我回家了,不是在夢中
我回家了,是真的回來了,不是在夢中。在飛抵胡志明市的翌日,我和先生搭計程車從西貢沿著陳興道向西行直達堤岸的周文廉街(前總督芳街),然後拐個彎就到了雄王大道(現與對面街共稱鴻龐大道)我以前的「家」。

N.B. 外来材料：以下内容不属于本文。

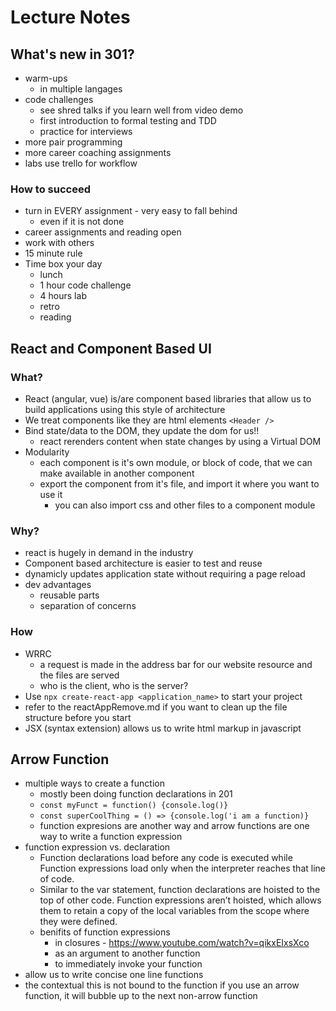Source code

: # Lecture Notes

## What's new in 301?
- warm-ups
  - in multiple langages
- code challenges
  - see shred talks if you learn well from video demo
  - first introduction to formal testing and TDD
  - practice for interviews
- more pair programming
- more career coaching assignments
- labs use trello for workflow

### How to succeed
- turn in EVERY assignment - very easy to fall behind
  - even if it is not done
- career assignments and reading open
- work with others
- 15 minute rule
- Time box your day
  - lunch
  - 1 hour code challenge
  - 4 hours lab
  - retro
  - reading


## React and Component Based UI
### What?
- React (angular, vue) is/are component based libraries that allow us to build applications using this style of architecture
- We treat components like they are html elements `<Header />`
- Bind state/data to the DOM, they update the dom for us!!
  - react rerenders content when state changes by using a Virtual DOM
- Modularity
  - each component is it's own module, or block of code, that we can make available in another component
  - export the component from it's file, and import it where you want to use it
    - you can also import css and other files to a component module
### Why?
- react is hugely in demand in the industry
- Component based architecture is easier to test and reuse
- dynamicly updates application state without requiring a page reload
- dev advantages
  - reusable parts
  - separation of concerns
### How
- WRRC
  - a request is made in the address bar for our website resource and the files are served
  - who is the client, who is the server?
- Use `npx create-react-app <application_name>` to start your project
- refer to the reactAppRemove.md if you want to clean up the file structure before you start
- JSX (syntax extension) allows us to write html markup in javascript 

## Arrow Function
- multiple ways to create a function
  - mostly been doing function declarations in 201
  - `const myFunct = function() {console.log()}`
  - `const superCoolThing = () => {console.log('i am a function)}`
  - function expresions are another way and arrow functions are one way to write a function expression 
- function expression vs. declaration
  - Function declarations load before any code is executed while Function expressions load only when the interpreter reaches that line of code.
  - Similar to the var statement, function declarations are hoisted to the top of other code. Function expressions aren’t hoisted, which allows them to retain a copy of the local variables from the scope where they were defined.
  - benifits of function expressions
    - in closures - https://www.youtube.com/watch?v=qikxEIxsXco
    - as an argument to another function
    - to immediately invoke your function
- allow us to write concise one line functions
- the contextual this is not bound to the function if you use an arrow function, it will bubble up to the next non-arrow function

正如意料中,回家我卻是不得其門而入,站在「家」門口徘徊良久,伸手撫摸著門前那棵看著我長大的不知名大樹(有人說它叫cay dau油樹,但不敢確定),我的心裡有無限感觸。大樹啊! 分別了快四十年,您長高了許多,筆直的樹幹依然英挺如昔,您可還記得那個扶著您搖搖擺擺學走路的小女孩? 大樹無聲只顧隨風搖曳著枝頭的葉子。現在不是大樹開花結果的時節,可是直到如今我在台北和弟弟聊天時,總是談論大樹開花結果時的盛況。說起大樹的果子可真是十分有趣,果子是五十元銅板大小的綠色果實,卻長著兩片5~6公分長2~3公分寬的紅彤彤大翅膀,當夏日的微風吹起,成熟後的果子就隨風飄落,像極了小風車從天旋轉而降,也像是我們孩童時踼著玩的小毽子,只見紅色的果翼在風中飛快的旋轉,讓人看得眼花撩亂,小時候的我常常在樹下仰著頭目瞪口呆地痴痴的看,趁著微風稍竭之際,匆匆撿拾起飄落的果子,擺在家裡客廳茶几上好些日子也不會褪色,我常常把玩著消磨了大半天的時光,果子不能吃但就是相當漂亮,教人看了十分開心。
「家」現在是一家販賣電器用品的商店,除了門前的大樹與門牌之外,其他一切全都改變了,沒有半點舊時的痕跡,進出的人也都是些不熟識的面孔,我徘徊在「家」門口良久,不斷地猛按快門拍下多幀照片以留著紀念,也禁不住好奇地往屋內東張西望,我知道此時此刻的自己已失去了方寸,陷入近乎情緒失控中,先生在旁邊一直提醒我務必要注意禮儀,不可引起屋主不愉快。我顧不得這麼多了,「家」有如我久別重逢的親人,此時的我早已淚盈滿眶,失控的淚水不斷簌簌而下,最後竟是忍不住的倒在先生懷裡痛哭失聲,果然立即引起人們的注意,把新屋主請了出來,這位已有些年紀的老先生走到我身邊,輕聲問我是否以前曾住在這兒? 我含著淚猛點頭,竟發不出聲音來,因為此時我的喉嚨間已像打了個結,連一句話都說不出來,淚水爬了滿臉把自己弄得狼狽不堪,而先生也被我的突發狀況嚇得有點兒慌亂,不知如何是好,只結結巴巴的說了聲「是的…是的…。」好在老先生很客氣,他不斷的安慰我不要哭,過了許久我才終於控制住自己,連忙對他致歉。老先生向我說了他的故事,他說他是花了兩次大筆金錢才把房子買回來的,原來他在政局轉變後曾離開過一陣子,房屋被政府收管,後來他再花錢向當局買回來的。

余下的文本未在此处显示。